To add this quality, shoot during the right lighting, such as the golden hour, the blue hour, or evening. Search for colors that are lit well, and get close and fill the frame with them. And painterly colors do not always have to be strong. Seek out subtle and muted color palettes, which can have the same effect.
It’s also important to have a monitor that is color calibrated. Without this, you are working on your photographs a little blind, and when you share them, they may not look how you see them on your monitor.
For good color reference, take a look at the work of Saul Leiter. It’s clear that the basis for the incredible painterly quality in his photographs was done in the camera. Good printing helps, but only so much.
Be careful with how much you raise the saturation slider, how much contrast you add, overcropping, and just generally going too far. I still go too far sometimes, but I take the opportunity to come back to my work later on with fresh eyes, and sometimes, this helps me realize that I went a little too far.
There is a quality in photographs that needs to feel real, and editing is a careful balance between making the digital negative look as good as possible and retaining that feeling of it being a real moment.
Photographs Are not Consistently Sharp
While not every photograph has to be sharp to be great, it’s important to have a foundation in how to capture sharp photographs consistently. Technically, this is probably the most important skill to have early on.
The first issue is focusing. Back-focusing is very common, so it’s important to make sure that the camera is actually focusing on your subject and not the background. I used to mess this up so often when I was starting, but you will quickly be able to tell when the camera starts to do this once you pay attention.
Similarly, it’s important to focus on the most important element in the image. If you are taking a portrait of a person, that is typically the eyes. Particularly, if you are using a very shallow depth of field, it will be noticeable in a print if you focus on the nose or ears instead.
For still photographs where nothing is moving, your camera’s shutter speed needs to be at least one over your focal length, so if you are using a 50mm lens, 1/50 of a second (or a little faster) will be ideal.
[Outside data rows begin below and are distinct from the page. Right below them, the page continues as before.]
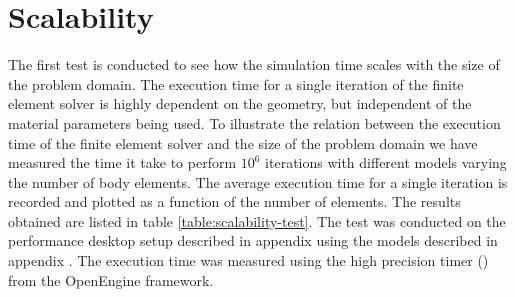 \section{Scalability}
\label{sec:time-as-a-function-of-geometry}
The first test is conducted to see how the simulation time scales with
the size of the problem domain. 
%
The execution time for a single iteration of the finite element solver is
highly dependent on the geometry, but independent of the
material parameters being used.
%
%
%
To illustrate the relation between the execution time of the finite element
solver and the size of the problem domain we have measured the time
it take to perform $10^6$ iterations with different models varying the
number of body elements. The average execution time for a single
iteration is recorded and plotted as a function of the number of
elements.
% 
The results obtained are listed
in table \vref{table:scalability-test}. The test was conducted on the
performance desktop setup described in appendix
 using the models described
in appendix .
The execution time was measured using the high precision timer
() from the OpenEngine framework.

\layoutnewpage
This rule offsets your handheld camera shake, which most often causes problems with photographers who use long zooms. If you are shooting with a 300mm lens, then you need a pretty fast shutter speed (1/300 s), and this can be a problem if the light isn’t very strong. And for moving subjects, such as people, I like to use at least 1/200 s or 1/250 s to freeze their motion whenever possible.
Finally, consider raising your ISO. With newer cameras being incredible at high ISOs, the mantra of always using the lowest ISO possible is no longer as true. A higher ISO will allow you to use a faster shutter speed and more depth of field, which will ultimately lead to sharper photographs. This will offset any added noise by the higher ISOs, which is typically minimal and still pleasing in newer cameras.
Not Embracing Imperfection
Contrary to the last point, your photographs do not need to be perfect to be good. They can have blur, they can be skewed, they can have objects getting in the way, or they can have blown-out highlights.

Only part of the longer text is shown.